Saryu Doshi's nine-year-long association with the National Gallery of Modern Art (NGMA) in Mumbai ended on a high note this week. Her continued efforts in the direction of promoting young talent, which took on the form of the Young Artists Award show in May this year, was a huge success.

She notes, "People feel that it is not the job of a museum to look at young artists. The traditional role of a museum is to have the finest pieces of art, to be an arbiter of taste and offer a certain historical perspective."

The world over, artists are discovered and promoted by galleries, and only when they achieve a certain level of prominence do museums start looking at them. But, according to Doshi, the majority of dealers in the city do not have the wherewithal to promote young talent.

That's where she interceded, and used the gallery space to accelerate the process, so that, as she says "in 20 years, there will be a much wider canvas of talent to choose from".

Seven months after she took on the role of honorary director, NGMA, in 1996, she swept aside all expectations that NGMA Mumbai would be a subsidiary of NGMA Delhi. In September 1997, she hosted an exhibition to celebrate the growth and evolution of Mumbai over 50 years of independence, as seen through photographic images.
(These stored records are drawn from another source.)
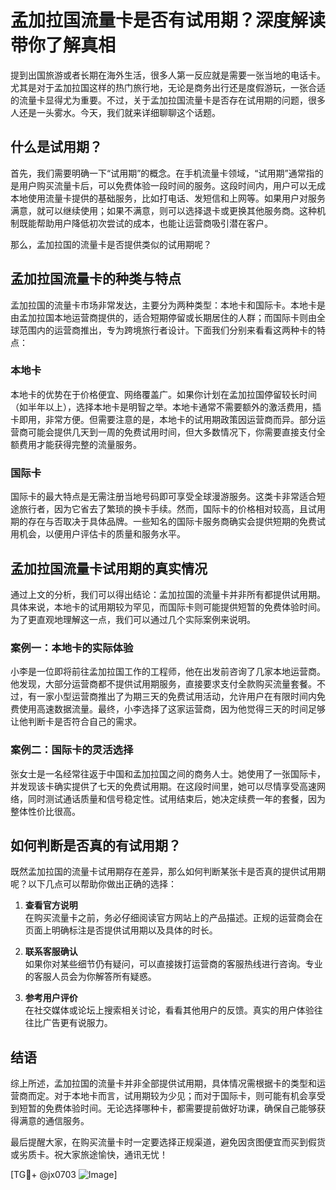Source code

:# 孟加拉国流量卡是否有试用期？深度解读带你了解真相

提到出国旅游或者长期在海外生活，很多人第一反应就是需要一张当地的电话卡。尤其是对于孟加拉国这样的热门旅行地，无论是商务出行还是度假游玩，一张合适的流量卡显得尤为重要。不过，关于孟加拉国流量卡是否存在试用期的问题，很多人还是一头雾水。今天，我们就来详细聊聊这个话题。

## 什么是试用期？

首先，我们需要明确一下“试用期”的概念。在手机流量卡领域，“试用期”通常指的是用户购买流量卡后，可以免费体验一段时间的服务。这段时间内，用户可以无成本地使用流量卡提供的基础服务，比如打电话、发短信和上网等。如果用户对服务满意，就可以继续使用；如果不满意，则可以选择退卡或更换其他服务商。这种机制既能帮助用户降低初次尝试的成本，也能让运营商吸引潜在客户。

那么，孟加拉国的流量卡是否提供类似的试用期呢？

## 孟加拉国流量卡的种类与特点

孟加拉国的流量卡市场非常发达，主要分为两种类型：本地卡和国际卡。本地卡是由孟加拉国本地运营商提供的，适合短期停留或长期居住的人群；而国际卡则由全球范围内的运营商推出，专为跨境旅行者设计。下面我们分别来看看这两种卡的特点：

### 本地卡

本地卡的优势在于价格便宜、网络覆盖广。如果你计划在孟加拉国停留较长时间（如半年以上），选择本地卡是明智之举。本地卡通常不需要额外的激活费用，插卡即用，非常方便。但需要注意的是，本地卡的试用期政策因运营商而异。部分运营商可能会提供几天到一周的免费试用时间，但大多数情况下，你需要直接支付全额费用才能获得完整的流量服务。

### 国际卡

国际卡的最大特点是无需注册当地号码即可享受全球漫游服务。这类卡非常适合短途旅行者，因为它省去了繁琐的换卡手续。然而，国际卡的价格相对较高，且试用期的存在与否取决于具体品牌。一些知名的国际卡服务商确实会提供短期的免费试用机会，以便用户评估卡的质量和服务水平。

## 孟加拉国流量卡试用期的真实情况

通过上文的分析，我们可以得出结论：孟加拉国的流量卡并非所有都提供试用期。具体来说，本地卡的试用期较为罕见，而国际卡则可能提供短暂的免费体验时间。为了更直观地理解这一点，我们可以通过几个实际案例来说明。

### 案例一：本地卡的实际体验

小李是一位即将前往孟加拉国工作的工程师，他在出发前咨询了几家本地运营商。他发现，大部分运营商都不提供试用期服务，直接要求支付全款购买流量套餐。不过，有一家小型运营商推出了为期三天的免费试用活动，允许用户在有限时间内免费使用高速数据流量。最终，小李选择了这家运营商，因为他觉得三天的时间足够让他判断卡是否符合自己的需求。

### 案例二：国际卡的灵活选择

张女士是一名经常往返于中国和孟加拉国之间的商务人士。她使用了一张国际卡，并发现该卡确实提供了七天的免费试用期。在这段时间里，她可以尽情享受高速网络，同时测试通话质量和信号稳定性。试用结束后，她决定续费一年的套餐，因为整体性价比很高。

## 如何判断是否真的有试用期？

既然孟加拉国的流量卡试用期存在差异，那么如何判断某张卡是否真的提供试用期呢？以下几点可以帮助你做出正确的选择：

1. **查看官方说明**  
   在购买流量卡之前，务必仔细阅读官方网站上的产品描述。正规的运营商会在页面上明确标注是否提供试用期以及具体的时长。

2. **联系客服确认**  
   如果你对某些细节仍有疑问，可以直接拨打运营商的客服热线进行咨询。专业的客服人员会为你解答所有疑惑。

3. **参考用户评价**  
   在社交媒体或论坛上搜索相关讨论，看看其他用户的反馈。真实的用户体验往往比广告更有说服力。

## 结语

综上所述，孟加拉国的流量卡并非全部提供试用期，具体情况需根据卡的类型和运营商而定。对于本地卡而言，试用期较为少见；而对于国际卡，则可能有机会享受到短暂的免费体验时间。无论选择哪种卡，都需要提前做好功课，确保自己能够获得满意的通信服务。

最后提醒大家，在购买流量卡时一定要选择正规渠道，避免因贪图便宜而买到假货或劣质卡。祝大家旅途愉快，通讯无忧！

[TG💪+ @jx0703 ![Image](https://github.com/user-attachments/assets/dbca1d08-cadb-493c-b0ec-ad6f7a83f270)]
"I felt Mumbai was neglected;" she states, "it has been such avibrant seat of art. Look at the original styles that have emerged from here; look at (M F)Husain, (S H)Raza and the progressive artists movement."

In 1999, Ideas and Images was born; an annual show conceived as a walk-through art magazine that involved the community of artists, collectors, and critics. For Doshi, everything comes back to her experience as a reader, writer, and as editor with art magazine Marg.

"I treated the exhibition like a magazine, except instead of articles there were themes and levels. At first people didn't understand it, but slowly they started enjoying it because there was so much variety; it could be light-hearted art, it could be kitsch, street art, art in the home, movie posters, you name it. It worked very well and for that I give myself a pat on the back."

Quietly, NGMA had metamorphosed into a serious space for well-curated shows and retrospectives. "We have another 20 years to go before we are capable of producing a world-class museum, and besides, why do we have to model ourselves on Tate or MOMA? We are Indians, we should have a museum that fits our context."

Doshi's debut with NGMA was not unlike her stint with Marg, where she had to start from scratch. When she was asked to take over from Mulk Raj Anand as editor in 1981, Anand had, for all practical purposes, folded up the publication, leaving not so much as a pencil or address book for her benefit.

The credit for transforming Marg into a stylised product goes to Doshi, whose recommended changes are still followed. Says Doshi, "I started including more writings from Indian scholars, and stopped the indiscriminate use of published foreign articles."

Today, 102 exhibitions and 300-odd art events at the NGMA later, she has hung up her boots. But with her energy and her vision for the city's art community, it is tough to believe she will contend with a quiet, uneventful retirement.